TRY IT:
Using the data beneath this instruction, retype only the lines from the one that contains "grid cells of" down to the one that contains "the INSD at", both included, exactly as they appear.

DATA PROVIDED below:

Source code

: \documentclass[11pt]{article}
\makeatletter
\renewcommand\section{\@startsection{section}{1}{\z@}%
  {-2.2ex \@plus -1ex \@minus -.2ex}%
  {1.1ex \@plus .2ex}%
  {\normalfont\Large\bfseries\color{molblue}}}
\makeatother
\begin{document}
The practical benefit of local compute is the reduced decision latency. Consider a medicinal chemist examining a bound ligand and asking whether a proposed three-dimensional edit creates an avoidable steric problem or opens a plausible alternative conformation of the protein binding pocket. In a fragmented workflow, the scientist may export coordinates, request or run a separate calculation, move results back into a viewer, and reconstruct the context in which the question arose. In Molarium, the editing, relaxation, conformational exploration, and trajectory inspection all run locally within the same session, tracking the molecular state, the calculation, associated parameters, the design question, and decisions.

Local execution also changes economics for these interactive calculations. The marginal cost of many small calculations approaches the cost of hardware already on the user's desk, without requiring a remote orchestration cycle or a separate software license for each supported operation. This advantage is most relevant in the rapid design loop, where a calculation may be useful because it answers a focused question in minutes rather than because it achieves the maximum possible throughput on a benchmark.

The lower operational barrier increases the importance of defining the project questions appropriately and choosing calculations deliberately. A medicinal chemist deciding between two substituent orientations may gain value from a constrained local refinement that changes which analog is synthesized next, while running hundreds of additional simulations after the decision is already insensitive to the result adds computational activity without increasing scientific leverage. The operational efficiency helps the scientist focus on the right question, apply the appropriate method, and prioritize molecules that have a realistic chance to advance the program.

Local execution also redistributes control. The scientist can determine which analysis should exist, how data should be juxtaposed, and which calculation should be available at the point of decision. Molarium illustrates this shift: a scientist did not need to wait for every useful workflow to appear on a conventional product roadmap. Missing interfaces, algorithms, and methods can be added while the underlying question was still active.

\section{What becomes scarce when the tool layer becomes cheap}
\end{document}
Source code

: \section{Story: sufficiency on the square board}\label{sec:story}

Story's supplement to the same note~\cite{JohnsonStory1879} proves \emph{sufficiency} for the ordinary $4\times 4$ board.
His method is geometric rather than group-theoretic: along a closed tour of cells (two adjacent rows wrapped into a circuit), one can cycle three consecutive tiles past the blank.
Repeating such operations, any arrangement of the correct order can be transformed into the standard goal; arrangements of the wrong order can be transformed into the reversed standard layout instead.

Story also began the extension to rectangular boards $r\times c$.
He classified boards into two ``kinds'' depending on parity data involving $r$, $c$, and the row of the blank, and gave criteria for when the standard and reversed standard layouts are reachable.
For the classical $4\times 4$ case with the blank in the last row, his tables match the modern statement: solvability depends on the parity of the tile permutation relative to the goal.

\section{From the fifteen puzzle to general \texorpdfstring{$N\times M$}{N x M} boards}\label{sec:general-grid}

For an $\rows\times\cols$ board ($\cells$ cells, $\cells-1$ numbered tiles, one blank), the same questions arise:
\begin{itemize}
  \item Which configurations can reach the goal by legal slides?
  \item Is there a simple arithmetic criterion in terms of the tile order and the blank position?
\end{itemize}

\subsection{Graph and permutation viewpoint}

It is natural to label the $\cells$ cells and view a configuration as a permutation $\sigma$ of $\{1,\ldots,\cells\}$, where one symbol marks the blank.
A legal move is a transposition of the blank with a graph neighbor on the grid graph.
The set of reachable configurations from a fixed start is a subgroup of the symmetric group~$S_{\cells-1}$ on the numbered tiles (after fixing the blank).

End of DATA PROVIDED.
DATA PROVIDED below:

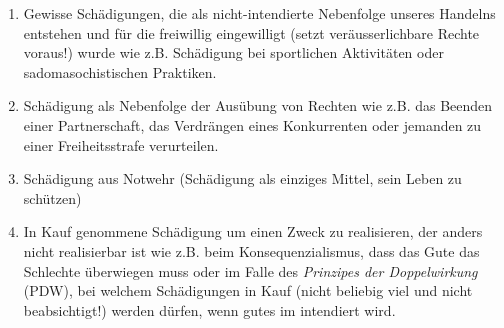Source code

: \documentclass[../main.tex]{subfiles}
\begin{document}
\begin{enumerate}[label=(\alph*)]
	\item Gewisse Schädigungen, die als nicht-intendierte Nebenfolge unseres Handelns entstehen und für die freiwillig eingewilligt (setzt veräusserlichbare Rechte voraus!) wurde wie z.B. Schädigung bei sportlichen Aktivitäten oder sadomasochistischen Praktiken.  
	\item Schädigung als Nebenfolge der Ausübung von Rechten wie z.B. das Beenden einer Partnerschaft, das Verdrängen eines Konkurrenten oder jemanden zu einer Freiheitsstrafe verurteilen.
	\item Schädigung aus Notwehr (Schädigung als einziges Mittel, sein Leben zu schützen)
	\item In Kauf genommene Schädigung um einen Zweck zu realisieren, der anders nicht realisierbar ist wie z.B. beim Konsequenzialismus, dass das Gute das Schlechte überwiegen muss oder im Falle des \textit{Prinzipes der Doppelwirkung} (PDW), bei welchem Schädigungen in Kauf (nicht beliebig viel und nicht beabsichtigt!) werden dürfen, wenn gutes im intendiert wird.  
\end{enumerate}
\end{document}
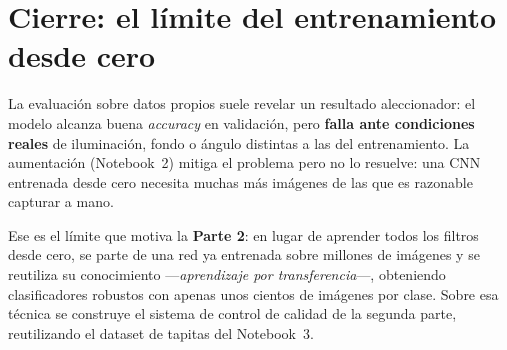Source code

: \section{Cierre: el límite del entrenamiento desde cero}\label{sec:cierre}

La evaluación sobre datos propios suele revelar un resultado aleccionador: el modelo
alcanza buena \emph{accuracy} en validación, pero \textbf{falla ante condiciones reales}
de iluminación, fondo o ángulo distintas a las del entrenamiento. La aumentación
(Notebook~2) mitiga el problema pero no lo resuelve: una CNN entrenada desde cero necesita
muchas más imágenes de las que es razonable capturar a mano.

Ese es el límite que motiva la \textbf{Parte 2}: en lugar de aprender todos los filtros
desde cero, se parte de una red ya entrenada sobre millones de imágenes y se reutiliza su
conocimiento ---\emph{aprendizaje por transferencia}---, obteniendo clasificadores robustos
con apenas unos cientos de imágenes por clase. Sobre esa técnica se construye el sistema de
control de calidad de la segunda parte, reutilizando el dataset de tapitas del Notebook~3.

End of DATA PROVIDED.
DATA PROVIDED below:

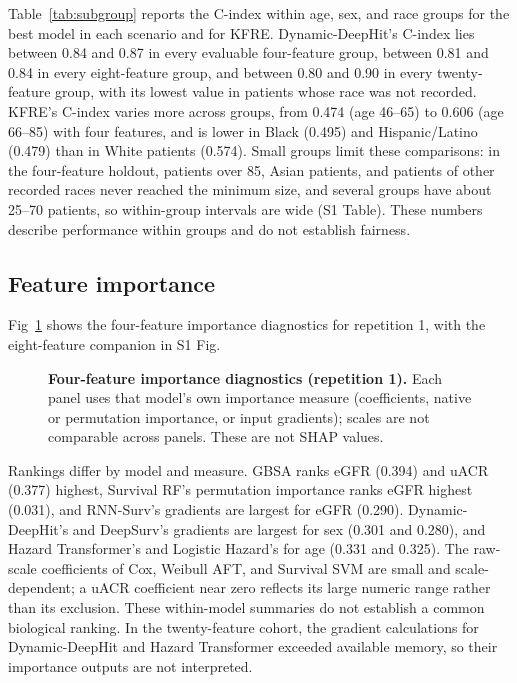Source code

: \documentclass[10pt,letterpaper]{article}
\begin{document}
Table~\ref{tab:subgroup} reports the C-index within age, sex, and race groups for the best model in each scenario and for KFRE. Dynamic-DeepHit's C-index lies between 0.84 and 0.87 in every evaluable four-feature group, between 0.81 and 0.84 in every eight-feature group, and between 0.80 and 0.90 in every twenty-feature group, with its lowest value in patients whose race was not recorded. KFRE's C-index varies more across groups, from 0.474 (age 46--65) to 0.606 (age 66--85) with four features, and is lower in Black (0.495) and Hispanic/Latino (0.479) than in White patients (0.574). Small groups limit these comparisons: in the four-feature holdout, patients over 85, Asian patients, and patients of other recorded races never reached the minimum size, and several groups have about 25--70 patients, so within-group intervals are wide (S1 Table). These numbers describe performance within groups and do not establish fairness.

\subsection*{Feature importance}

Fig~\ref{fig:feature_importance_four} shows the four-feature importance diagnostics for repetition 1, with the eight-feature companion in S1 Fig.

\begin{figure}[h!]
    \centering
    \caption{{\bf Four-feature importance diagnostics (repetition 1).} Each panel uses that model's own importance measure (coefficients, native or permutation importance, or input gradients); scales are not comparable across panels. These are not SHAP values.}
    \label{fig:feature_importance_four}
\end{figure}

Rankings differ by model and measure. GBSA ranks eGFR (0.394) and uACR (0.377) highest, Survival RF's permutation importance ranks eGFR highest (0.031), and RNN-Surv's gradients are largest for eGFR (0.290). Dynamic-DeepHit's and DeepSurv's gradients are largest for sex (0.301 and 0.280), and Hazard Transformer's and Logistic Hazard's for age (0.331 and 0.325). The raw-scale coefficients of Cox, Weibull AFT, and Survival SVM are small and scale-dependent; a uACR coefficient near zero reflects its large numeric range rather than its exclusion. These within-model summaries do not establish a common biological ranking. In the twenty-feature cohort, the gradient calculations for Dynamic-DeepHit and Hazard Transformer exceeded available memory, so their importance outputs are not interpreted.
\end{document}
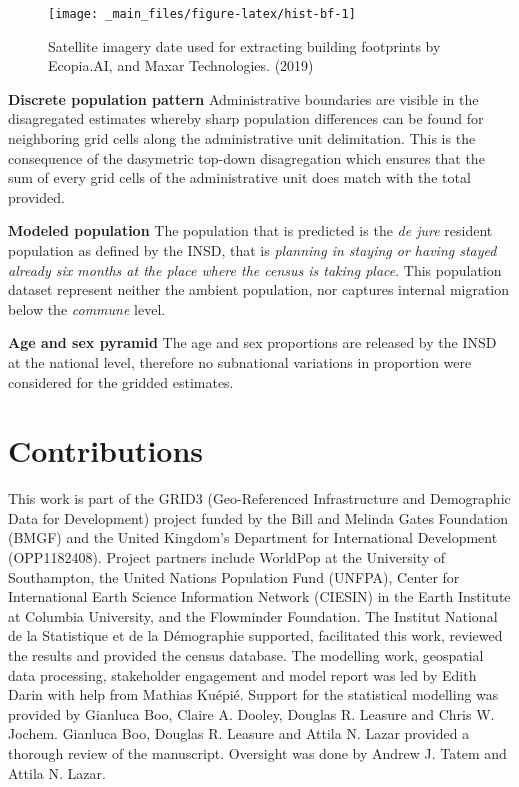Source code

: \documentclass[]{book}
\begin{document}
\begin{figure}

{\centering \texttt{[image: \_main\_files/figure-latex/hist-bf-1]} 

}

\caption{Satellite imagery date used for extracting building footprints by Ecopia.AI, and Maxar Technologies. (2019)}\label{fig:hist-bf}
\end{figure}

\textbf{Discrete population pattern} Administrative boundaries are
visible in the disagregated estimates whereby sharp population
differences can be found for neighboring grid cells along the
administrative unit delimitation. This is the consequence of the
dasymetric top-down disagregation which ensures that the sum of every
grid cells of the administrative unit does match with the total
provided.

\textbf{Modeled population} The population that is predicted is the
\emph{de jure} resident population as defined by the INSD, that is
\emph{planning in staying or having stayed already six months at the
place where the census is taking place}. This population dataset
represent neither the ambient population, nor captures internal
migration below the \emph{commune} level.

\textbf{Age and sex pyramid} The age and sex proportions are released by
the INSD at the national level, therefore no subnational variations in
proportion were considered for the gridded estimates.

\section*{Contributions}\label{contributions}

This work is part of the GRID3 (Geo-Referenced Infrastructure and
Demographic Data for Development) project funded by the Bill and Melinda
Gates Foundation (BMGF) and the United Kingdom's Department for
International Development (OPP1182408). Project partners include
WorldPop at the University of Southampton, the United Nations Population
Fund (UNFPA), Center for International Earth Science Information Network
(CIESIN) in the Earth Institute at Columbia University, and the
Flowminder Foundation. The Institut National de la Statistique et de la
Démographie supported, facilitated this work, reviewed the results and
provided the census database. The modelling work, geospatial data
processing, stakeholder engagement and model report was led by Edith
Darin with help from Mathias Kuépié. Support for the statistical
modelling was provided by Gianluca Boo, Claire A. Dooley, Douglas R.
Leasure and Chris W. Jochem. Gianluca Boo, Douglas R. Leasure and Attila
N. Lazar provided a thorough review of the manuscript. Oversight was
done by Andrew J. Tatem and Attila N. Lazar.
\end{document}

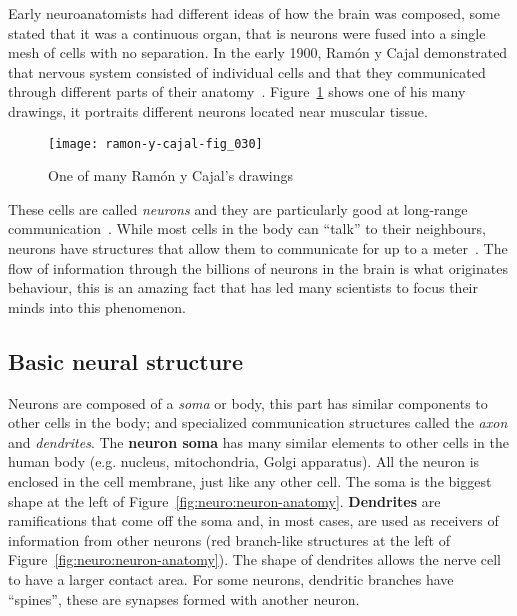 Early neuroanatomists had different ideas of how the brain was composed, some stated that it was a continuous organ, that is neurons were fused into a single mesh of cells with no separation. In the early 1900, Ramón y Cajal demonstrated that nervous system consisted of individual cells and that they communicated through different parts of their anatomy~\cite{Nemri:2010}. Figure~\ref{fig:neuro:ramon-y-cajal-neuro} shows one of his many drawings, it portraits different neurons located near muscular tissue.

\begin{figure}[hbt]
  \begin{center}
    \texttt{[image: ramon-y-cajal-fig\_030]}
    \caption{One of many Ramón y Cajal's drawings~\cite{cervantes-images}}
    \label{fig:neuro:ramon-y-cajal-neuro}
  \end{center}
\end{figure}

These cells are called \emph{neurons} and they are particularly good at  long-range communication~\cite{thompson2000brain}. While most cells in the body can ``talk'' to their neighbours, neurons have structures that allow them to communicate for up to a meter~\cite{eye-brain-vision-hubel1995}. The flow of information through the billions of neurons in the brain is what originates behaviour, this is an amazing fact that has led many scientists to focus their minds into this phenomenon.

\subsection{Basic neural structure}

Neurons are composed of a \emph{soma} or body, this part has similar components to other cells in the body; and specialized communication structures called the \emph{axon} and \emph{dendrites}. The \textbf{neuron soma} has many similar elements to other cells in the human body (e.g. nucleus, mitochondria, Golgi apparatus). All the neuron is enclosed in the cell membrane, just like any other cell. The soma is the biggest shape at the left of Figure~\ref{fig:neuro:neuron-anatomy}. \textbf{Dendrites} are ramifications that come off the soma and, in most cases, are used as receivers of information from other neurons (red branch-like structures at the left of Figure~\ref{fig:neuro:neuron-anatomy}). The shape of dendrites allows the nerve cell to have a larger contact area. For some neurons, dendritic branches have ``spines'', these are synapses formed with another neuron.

End of DATA PROVIDED.

SOLUTION TO THE EXERCISE:
grid cells of the administrative unit does match with the total
provided.

\textbf{Modeled population} The population that is predicted is the
\emph{de jure} resident population as defined by the INSD, that is
\emph{planning in staying or having stayed already six months at the
place where the census is taking place}. This population dataset
represent neither the ambient population, nor captures internal
migration below the \emph{commune} level.

\textbf{Age and sex pyramid} The age and sex proportions are released by
the INSD at the national level, therefore no subnational variations in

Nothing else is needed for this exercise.